What the task asks
Each line holding the word "solid" must appear in the answer, copied from the entries.

Working data
----------

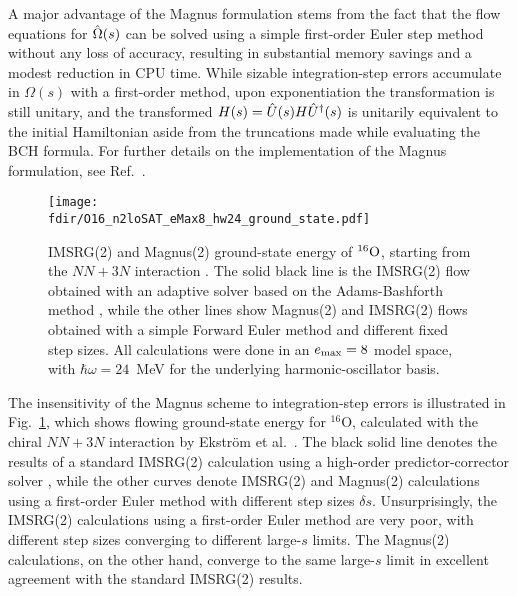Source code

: A major advantage of the Magnus formulation stems from the fact that the 
flow equations for $\OmegaO(s)$ can be solved using a simple first-order 
Euler step method without any loss of accuracy, resulting in substantial 
memory savings and a modest reduction in CPU time.  While sizable 
integration-step errors accumulate in $\Omega(s)$ with a first-order method, 
upon exponentiation the transformation is still unitary, and the transformed 
$H(s)=\UO(s)H\UUO(s)$ is unitarily equivalent to the initial Hamiltonian aside 
from the truncations made while evaluating the BCH formula. For further details 
on the implementation of the Magnus formulation, see Ref.~\cite{Morris:2015ve}.

\begin{figure}[t]
  \begin{center}
    \texttt{[image: \\fdir/O16\_n2loSAT\_eMax8\_hw24\_ground\_state.pdf]}
  \end{center}
  \caption{\label{fig:timestep_O16}
    IMSRG(2) and Magnus(2) ground-state energy of $\nuc{O}{16}$, 
    starting from the \NNLOsat{} $NN+3N$ interaction \cite{Ekstrom:2015fk}. The 
    solid black line is the IMSRG(2) flow obtained with
    an adaptive solver based on the Adams-Bashforth method \cite{Radhakrishnan:1993fk}, 
    while the other lines show Magnus(2) and IMSRG(2) flows 
    obtained with a simple Forward Euler method and different 
    fixed step sizes. All calculations were done in an
    $\eMax=8$ model space, with $\hbar\omega = 24$~MeV for the
    underlying harmonic-oscillator basis.}
\end{figure}

The insensitivity of the Magnus scheme to integration-step errors is illustrated 
in Fig.~\ref{fig:timestep_O16}, which shows flowing ground-state energy for 
$^{16}$O, calculated with the chiral \NNLOsat{} $NN+3N$ 
interaction by Ekstr\"{o}m et al.~\cite{Ekstrom:2015fk}. The black solid line 
denotes the results of a standard IMSRG(2) calculation using a high-order 
predictor-corrector solver \cite{Hindmarsh:1983pd,Hindmarsh:2005kl}, while the 
other curves denote IMSRG(2) and Magnus(2) calculations using a first-order Euler 
method with different step sizes $\delta s$. Unsurprisingly, the IMSRG(2) calculations 
using a first-order Euler method are very poor, with different step sizes
converging to different large-$s$ limits. The Magnus(2) calculations,
on the other hand, converge to the same large-$s$ limit in excellent
agreement with the standard IMSRG(2) results.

----------

Result of the exercise
    solid black line is the IMSRG(2) flow obtained with
interaction by Ekstr\"{o}m et al.~\cite{Ekstrom:2015fk}. The black solid line 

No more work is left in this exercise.